Whales, for example, can take 190,000 tons of carbon out of the atmosphere a year: the equivalence of 80,000 cars a year being taken off the roads. Their conservation is not just a matter of their charisma, romance or tourism value, but rather that they perform an important service in mitigating climate.

As Aldo Leopold once said, “the first law of intelligent tinkering is to keep all the parts.” Ocean conservation, regenerative farming, flood mitigation, fresh water conservation and our other efforts to create climate resiliency should be part of an integrated strategy, one where all the parts are on the table together.

How to Get Others to Join

Yet, as the millions of marchers across the globe during climate week were asking us to notice, to date we have lacked the political will to act at the necessary scale. What will it take to get others to join with us?


Research shows the single best motivator and predictor of activism is not information, but the degree of connectedness one experiences in community. Furthermore, additional motivators include a sense of place, a sense of meaning, and sense of self within the larger context.

Which begs the question: what sort of experiences give us that sense of place and sense of meaning within the larger context?

Over the 25 years I have been working with youth in environmental education—on both farms and in the ocean—young people have been teaching me the answer.

Sometimes, it looks like this:

Ocean Matters teens removing invasive mangroves in Hawai’i.

Othertimes, it look like this:

Sometimes, it sounds like this:

But it always assuredly feels like this:

A spontaneous moment with Ocean Matters teens from Florida after finishing a coral restoration project.

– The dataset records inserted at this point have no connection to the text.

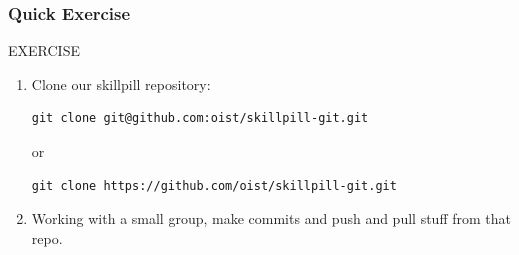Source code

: \documentclass{beamer}
\begin{document}
\begin{frame}[fragile]
\frametitle{Quick Exercise}
    \begin{block}{EXERCISE}
        \begin{enumerate}
        \item Clone our skillpill repository:
        \begin{lstlisting}
git clone git@github.com:oist/skillpill-git.git
        \end{lstlisting}
        or
        \begin{lstlisting}
git clone https://github.com/oist/skillpill-git.git
        \end{lstlisting}
        \item Working with a small group, make commits and push and pull stuff from that repo.
        \end{enumerate}
    \end{block}

\end{frame}
\end{document}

We might not all come to the table, ready to eat; but just being invited can become the greatest healer of all. And once we are included, we can begin to experience the gifts of belonging, resiliency, and the expansion of our sense of tribe.

It’s the hands-on experiences within our community addressing real need that will make the difference to turn keying others to help with the urgency of climate change. We simply must engage everyone—no matter their political leaning— in understanding how our health and lives are tied to the living biosphere in ways each can appreciate and understand.

We do not need to start with climate change. In fact, perhaps it’s better if we don’t. Simply start with what there is to love about where you live and connect to how the intricately-laced systems sustain us.

Programs growing food on farms like the ones at Wright Locke and engagements with ocean conservation and our watershed like Ocean Matters are critical to this sense of connection. As my dear friend Liz Cunningham, author of Ocean Country, so aptly says, “hope is a verb.”

Climate change might just be asking us to understand our place, not just the place of whales and farms, in that larger whole. So as we reach out to ask others to join with us—our neighbors, our youth, our institutions— let’s remember to break down silos that keep us isolated and to create structures for new connections, including places for each of us to make meaning from the fact that we truly belong.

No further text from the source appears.